[Cryptography] The FBI can (almost certainly) crack the San Bernardino iPhone without Apple's help

Ron Garret ron at flownet.com
Tue Mar 1 16:12:27 EST 2016


On Mar 1, 2016, at 2:48 AM, Jerry Leichter <leichter at lrw.com> wrote:

>> Just posted this, targeted more towards the general public than the people on this list, but I would appreciate feedback (and maybe an upvote on Hacker News):
>> 
>> http://blog.rongarret.info/2016/02/the-fbi-can-almost-certainly-crack-san.html
> Sigh.  This has become a meme so quickly, and it's just wrong.
> 
> You can clone the memory chip of an iPhone.  But even in the iPhone 5C in question, that doesn't give you the chip UUID, which is embedded in the processor - which provides no way to read it.  Without the UUID, knowing the lock code doesn't tell you the encryption key.
> 
> We've spent so many years working with universal Turing machines and software and virtual machines that we sometimes forget that underneath it all there's actual hardware, and that universal replicators of hardware don't exist....

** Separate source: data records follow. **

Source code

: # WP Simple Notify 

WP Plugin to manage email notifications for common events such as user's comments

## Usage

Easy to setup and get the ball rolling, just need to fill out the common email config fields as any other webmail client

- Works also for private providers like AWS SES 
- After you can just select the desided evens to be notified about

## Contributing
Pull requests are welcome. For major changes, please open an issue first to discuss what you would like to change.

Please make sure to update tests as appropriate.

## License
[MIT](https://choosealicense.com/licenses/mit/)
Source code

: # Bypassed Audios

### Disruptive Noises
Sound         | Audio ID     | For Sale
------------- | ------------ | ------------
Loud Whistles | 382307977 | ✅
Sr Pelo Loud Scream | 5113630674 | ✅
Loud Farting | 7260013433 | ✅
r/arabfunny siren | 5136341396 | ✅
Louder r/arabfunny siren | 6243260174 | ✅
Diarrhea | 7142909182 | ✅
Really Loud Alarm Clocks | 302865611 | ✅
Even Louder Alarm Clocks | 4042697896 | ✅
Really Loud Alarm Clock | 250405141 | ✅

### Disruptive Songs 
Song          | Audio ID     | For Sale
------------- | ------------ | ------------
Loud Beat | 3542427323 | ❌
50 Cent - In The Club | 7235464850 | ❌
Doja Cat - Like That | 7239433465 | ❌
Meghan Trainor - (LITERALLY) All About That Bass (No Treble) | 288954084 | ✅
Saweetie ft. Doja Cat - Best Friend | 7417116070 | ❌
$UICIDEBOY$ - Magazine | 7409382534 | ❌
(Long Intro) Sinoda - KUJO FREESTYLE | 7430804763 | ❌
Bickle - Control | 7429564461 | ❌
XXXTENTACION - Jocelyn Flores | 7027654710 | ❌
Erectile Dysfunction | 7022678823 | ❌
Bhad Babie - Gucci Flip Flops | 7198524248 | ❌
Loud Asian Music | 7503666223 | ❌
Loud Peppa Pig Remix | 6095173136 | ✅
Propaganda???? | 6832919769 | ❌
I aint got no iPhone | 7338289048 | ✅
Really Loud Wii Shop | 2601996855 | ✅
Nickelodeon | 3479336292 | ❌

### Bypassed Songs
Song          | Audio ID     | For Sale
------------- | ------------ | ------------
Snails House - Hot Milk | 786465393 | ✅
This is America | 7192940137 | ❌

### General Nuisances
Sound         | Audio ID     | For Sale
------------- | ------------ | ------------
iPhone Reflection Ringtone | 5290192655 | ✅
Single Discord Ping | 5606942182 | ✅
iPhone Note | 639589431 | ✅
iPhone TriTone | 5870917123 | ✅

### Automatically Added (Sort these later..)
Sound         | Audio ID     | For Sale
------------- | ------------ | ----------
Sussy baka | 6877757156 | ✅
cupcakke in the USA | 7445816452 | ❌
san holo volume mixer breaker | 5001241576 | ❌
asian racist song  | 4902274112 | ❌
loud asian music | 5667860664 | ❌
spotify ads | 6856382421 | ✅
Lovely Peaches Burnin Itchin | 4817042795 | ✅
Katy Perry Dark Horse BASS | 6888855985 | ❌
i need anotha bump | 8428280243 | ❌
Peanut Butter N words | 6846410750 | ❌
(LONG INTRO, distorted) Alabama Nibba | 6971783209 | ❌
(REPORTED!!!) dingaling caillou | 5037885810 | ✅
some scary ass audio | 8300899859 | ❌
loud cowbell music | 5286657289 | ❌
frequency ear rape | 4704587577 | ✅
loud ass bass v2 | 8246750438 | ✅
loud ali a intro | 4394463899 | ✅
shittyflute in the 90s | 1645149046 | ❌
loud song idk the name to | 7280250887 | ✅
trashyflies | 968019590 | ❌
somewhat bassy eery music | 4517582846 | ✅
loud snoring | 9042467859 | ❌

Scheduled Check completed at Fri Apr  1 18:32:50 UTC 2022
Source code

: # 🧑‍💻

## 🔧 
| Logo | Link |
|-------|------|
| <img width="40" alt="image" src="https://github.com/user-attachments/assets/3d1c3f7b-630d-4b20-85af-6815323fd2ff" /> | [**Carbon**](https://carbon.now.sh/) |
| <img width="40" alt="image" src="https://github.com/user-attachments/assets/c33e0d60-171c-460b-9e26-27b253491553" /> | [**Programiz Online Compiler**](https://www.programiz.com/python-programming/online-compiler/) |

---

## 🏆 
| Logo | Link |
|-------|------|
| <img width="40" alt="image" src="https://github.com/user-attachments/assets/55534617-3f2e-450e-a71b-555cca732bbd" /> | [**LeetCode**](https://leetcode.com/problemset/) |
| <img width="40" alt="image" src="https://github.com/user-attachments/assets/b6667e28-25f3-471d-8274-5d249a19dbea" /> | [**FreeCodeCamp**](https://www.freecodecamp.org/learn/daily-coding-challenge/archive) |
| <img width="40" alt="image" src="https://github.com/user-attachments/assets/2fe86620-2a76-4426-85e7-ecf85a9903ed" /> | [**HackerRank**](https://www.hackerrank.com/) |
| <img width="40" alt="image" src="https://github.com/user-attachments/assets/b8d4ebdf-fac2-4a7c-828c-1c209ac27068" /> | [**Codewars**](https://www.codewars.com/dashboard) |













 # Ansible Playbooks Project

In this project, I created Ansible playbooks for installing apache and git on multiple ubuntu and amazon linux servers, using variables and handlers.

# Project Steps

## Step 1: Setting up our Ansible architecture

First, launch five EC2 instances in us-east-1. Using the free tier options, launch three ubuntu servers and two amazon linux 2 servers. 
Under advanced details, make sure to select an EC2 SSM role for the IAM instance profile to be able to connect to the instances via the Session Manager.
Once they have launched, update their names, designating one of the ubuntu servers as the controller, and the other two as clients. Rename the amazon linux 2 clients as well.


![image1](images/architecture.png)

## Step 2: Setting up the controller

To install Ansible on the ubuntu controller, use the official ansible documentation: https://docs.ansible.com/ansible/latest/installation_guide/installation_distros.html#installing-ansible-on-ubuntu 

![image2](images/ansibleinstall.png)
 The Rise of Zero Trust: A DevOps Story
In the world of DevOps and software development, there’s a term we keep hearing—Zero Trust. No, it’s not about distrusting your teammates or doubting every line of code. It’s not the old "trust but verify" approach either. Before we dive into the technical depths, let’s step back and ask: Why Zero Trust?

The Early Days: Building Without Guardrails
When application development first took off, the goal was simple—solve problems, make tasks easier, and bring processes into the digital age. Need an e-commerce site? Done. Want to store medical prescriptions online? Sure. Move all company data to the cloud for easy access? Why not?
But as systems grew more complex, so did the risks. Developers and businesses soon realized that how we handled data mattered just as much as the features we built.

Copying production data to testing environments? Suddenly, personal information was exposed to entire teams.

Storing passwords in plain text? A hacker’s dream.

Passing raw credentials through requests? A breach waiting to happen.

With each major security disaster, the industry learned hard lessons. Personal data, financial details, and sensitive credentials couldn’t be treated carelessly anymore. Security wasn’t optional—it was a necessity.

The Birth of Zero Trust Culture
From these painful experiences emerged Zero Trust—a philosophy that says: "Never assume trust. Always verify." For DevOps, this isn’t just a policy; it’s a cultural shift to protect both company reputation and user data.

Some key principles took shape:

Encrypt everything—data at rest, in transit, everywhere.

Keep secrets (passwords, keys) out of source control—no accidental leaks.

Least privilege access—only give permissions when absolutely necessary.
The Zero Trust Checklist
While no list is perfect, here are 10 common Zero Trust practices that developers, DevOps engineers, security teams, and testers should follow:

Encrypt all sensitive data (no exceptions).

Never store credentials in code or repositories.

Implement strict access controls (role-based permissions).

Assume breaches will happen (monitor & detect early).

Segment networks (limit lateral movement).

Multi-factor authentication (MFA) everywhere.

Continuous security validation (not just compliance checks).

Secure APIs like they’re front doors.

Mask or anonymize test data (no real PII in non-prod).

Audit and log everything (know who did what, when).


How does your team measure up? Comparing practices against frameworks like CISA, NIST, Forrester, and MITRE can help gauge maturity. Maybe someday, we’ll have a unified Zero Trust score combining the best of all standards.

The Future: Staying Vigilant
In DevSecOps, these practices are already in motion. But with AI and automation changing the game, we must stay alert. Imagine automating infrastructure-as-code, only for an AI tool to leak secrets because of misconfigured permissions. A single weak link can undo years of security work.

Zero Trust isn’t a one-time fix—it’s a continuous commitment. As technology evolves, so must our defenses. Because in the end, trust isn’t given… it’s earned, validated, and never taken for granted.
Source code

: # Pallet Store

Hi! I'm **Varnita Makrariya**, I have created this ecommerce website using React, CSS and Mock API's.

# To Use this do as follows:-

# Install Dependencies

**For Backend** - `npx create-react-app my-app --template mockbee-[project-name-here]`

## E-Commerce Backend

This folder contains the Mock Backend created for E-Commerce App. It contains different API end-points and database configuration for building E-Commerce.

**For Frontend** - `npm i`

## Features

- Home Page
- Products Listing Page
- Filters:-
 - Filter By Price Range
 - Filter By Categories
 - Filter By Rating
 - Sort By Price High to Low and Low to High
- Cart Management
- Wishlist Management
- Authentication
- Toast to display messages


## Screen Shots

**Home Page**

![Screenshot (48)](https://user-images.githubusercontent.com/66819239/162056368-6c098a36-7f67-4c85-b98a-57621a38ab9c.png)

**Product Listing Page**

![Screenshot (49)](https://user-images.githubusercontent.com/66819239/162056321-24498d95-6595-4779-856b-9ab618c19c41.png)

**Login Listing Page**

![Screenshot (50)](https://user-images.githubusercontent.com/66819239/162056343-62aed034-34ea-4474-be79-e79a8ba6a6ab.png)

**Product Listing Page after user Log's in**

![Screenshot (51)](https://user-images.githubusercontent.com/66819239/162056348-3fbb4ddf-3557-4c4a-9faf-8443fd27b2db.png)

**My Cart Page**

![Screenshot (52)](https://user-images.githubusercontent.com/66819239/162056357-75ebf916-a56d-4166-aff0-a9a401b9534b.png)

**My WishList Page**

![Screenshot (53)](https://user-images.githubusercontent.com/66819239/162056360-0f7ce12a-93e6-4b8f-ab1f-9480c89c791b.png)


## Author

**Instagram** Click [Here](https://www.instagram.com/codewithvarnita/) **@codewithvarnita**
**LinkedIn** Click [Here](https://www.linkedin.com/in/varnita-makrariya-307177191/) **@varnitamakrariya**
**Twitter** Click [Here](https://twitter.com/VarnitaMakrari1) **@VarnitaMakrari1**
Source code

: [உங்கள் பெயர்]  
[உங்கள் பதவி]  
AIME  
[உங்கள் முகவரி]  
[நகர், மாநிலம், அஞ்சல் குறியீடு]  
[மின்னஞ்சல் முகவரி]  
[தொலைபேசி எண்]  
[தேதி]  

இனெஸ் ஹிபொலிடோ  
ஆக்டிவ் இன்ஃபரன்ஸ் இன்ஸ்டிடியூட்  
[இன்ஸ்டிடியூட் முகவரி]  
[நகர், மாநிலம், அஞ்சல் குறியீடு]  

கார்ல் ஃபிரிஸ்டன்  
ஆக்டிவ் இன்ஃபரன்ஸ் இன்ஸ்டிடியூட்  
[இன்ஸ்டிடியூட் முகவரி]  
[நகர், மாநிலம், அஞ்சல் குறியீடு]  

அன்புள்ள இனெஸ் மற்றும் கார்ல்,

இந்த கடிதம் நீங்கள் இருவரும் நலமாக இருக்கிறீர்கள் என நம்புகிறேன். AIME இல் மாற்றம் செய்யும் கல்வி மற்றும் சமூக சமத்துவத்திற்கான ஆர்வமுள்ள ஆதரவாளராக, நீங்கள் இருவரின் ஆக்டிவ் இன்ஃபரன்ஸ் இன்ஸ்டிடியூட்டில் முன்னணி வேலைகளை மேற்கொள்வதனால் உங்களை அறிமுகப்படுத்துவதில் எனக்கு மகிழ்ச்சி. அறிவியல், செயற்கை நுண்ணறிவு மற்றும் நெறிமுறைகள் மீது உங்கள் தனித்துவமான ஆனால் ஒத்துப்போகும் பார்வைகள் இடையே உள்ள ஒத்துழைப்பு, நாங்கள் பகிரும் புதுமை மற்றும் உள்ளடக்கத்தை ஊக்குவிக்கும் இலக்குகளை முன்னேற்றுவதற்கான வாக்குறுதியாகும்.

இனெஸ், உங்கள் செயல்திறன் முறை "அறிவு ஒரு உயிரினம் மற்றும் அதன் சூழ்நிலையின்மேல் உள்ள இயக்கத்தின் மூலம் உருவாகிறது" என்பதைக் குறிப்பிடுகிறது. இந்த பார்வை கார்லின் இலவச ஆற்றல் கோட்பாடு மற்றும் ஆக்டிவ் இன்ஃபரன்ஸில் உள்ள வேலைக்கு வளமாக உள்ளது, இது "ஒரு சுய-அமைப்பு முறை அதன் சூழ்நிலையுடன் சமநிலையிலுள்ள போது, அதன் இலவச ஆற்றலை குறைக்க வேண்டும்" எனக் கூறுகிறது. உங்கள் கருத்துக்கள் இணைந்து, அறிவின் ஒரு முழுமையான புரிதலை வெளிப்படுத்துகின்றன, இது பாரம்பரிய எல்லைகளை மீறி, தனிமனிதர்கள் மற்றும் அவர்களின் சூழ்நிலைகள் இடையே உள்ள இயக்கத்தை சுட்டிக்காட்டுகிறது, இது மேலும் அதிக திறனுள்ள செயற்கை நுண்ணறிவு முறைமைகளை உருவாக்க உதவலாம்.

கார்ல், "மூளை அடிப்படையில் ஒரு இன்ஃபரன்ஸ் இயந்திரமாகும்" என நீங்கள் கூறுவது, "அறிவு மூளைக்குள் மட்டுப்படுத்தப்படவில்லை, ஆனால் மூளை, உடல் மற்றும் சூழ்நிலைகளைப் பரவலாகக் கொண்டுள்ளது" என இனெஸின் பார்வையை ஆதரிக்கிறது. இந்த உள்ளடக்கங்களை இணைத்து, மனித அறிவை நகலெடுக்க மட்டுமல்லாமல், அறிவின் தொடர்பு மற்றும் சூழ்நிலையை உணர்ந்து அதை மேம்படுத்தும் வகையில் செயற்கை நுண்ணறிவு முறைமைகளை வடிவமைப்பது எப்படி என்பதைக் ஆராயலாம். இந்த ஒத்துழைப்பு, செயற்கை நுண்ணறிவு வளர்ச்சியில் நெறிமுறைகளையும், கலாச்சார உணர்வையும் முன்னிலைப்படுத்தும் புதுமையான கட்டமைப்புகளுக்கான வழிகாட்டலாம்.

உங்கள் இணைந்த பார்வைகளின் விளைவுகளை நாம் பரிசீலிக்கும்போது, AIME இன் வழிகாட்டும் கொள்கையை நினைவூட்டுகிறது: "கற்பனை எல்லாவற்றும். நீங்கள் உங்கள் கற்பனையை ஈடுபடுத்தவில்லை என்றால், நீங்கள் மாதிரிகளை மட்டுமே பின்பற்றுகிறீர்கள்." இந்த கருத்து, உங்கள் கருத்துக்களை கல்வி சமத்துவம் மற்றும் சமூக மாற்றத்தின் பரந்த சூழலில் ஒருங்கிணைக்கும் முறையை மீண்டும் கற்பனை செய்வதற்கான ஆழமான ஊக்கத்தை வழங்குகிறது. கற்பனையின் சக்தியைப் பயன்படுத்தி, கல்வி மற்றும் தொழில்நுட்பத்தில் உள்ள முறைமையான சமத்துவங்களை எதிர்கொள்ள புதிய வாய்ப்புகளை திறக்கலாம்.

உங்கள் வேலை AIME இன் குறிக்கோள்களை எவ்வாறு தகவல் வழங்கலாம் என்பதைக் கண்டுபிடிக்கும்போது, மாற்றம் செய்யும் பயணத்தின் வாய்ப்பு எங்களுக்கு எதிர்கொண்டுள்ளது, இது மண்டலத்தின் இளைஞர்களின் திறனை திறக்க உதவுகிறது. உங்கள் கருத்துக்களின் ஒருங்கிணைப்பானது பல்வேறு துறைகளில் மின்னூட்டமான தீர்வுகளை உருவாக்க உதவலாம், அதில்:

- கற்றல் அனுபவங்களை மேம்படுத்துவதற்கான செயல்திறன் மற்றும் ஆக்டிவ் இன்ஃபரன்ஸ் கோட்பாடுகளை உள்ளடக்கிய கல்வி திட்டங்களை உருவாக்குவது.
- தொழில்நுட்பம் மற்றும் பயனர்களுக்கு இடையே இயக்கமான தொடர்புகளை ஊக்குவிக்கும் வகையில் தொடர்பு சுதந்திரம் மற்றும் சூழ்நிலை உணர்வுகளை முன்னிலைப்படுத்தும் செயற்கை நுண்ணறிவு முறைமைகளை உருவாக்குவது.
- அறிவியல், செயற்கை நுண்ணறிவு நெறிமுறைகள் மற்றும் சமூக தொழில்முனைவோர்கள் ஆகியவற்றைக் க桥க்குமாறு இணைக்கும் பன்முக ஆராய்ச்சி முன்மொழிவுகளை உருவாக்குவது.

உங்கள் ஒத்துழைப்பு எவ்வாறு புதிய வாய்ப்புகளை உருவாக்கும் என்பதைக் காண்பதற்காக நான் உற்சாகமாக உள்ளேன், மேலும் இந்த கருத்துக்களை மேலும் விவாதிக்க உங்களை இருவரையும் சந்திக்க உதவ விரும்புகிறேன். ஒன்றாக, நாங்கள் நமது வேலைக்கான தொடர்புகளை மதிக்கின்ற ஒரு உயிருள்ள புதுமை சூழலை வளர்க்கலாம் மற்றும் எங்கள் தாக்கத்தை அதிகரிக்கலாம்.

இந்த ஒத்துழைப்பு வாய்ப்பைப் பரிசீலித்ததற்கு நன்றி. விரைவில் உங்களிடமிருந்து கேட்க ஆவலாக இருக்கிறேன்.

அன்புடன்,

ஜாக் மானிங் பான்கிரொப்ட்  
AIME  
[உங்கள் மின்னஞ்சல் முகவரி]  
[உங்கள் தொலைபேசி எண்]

Yes, I know this, and I specifically addressed it.  The attack is not a brute force attack on the AES key, it’s a brute force attack on the PIN.  It works like this:

1.  De-solder the flash chip and read its contents

2.  Replace the flash chip with a ZIF socket (probably connected to a short ribbon cable).

3.  Re-install the flash chip and make five guesses at the PIN.

4.  Power down, replace the flash chip with a fresh copy of the original, and go to Step 3.